Copy all lines holding the word "وظائف" from the entries.

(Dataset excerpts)

Content starts

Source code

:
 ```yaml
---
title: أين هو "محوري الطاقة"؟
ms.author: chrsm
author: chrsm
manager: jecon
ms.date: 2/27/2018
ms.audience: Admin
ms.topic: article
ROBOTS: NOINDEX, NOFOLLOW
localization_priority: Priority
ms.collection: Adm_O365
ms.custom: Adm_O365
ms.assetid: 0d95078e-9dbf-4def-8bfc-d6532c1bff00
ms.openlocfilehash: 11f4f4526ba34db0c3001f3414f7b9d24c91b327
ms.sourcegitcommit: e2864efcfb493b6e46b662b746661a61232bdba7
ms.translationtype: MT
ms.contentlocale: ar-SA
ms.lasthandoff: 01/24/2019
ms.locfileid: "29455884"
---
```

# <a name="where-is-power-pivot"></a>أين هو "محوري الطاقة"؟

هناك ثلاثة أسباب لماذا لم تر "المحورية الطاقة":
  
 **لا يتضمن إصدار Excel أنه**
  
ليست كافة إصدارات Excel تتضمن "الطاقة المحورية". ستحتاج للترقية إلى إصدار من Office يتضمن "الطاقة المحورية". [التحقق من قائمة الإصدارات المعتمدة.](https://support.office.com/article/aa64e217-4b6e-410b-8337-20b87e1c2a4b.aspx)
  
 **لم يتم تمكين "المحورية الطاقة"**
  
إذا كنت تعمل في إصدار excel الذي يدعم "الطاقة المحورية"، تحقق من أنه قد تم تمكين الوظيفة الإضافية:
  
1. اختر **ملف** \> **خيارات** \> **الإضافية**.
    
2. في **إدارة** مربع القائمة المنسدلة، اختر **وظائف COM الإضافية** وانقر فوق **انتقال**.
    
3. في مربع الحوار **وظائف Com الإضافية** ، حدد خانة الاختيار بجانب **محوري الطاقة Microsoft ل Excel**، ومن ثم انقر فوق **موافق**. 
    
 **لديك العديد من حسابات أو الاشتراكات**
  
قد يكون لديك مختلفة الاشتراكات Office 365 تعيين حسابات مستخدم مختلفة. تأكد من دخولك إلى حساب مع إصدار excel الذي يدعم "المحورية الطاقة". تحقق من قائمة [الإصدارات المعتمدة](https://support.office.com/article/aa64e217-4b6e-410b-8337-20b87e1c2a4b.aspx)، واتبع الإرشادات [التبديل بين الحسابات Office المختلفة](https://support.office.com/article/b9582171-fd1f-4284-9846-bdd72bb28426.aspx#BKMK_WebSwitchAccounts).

Content ends

OUTPUT OF THE TASK
2. في **إدارة** مربع القائمة المنسدلة، اختر **وظائف COM الإضافية** وانقر فوق **انتقال**.
3. في مربع الحوار **وظائف Com الإضافية** ، حدد خانة الاختيار بجانب **محوري الطاقة Microsoft ل Excel**، ومن ثم انقر فوق **موافق**. 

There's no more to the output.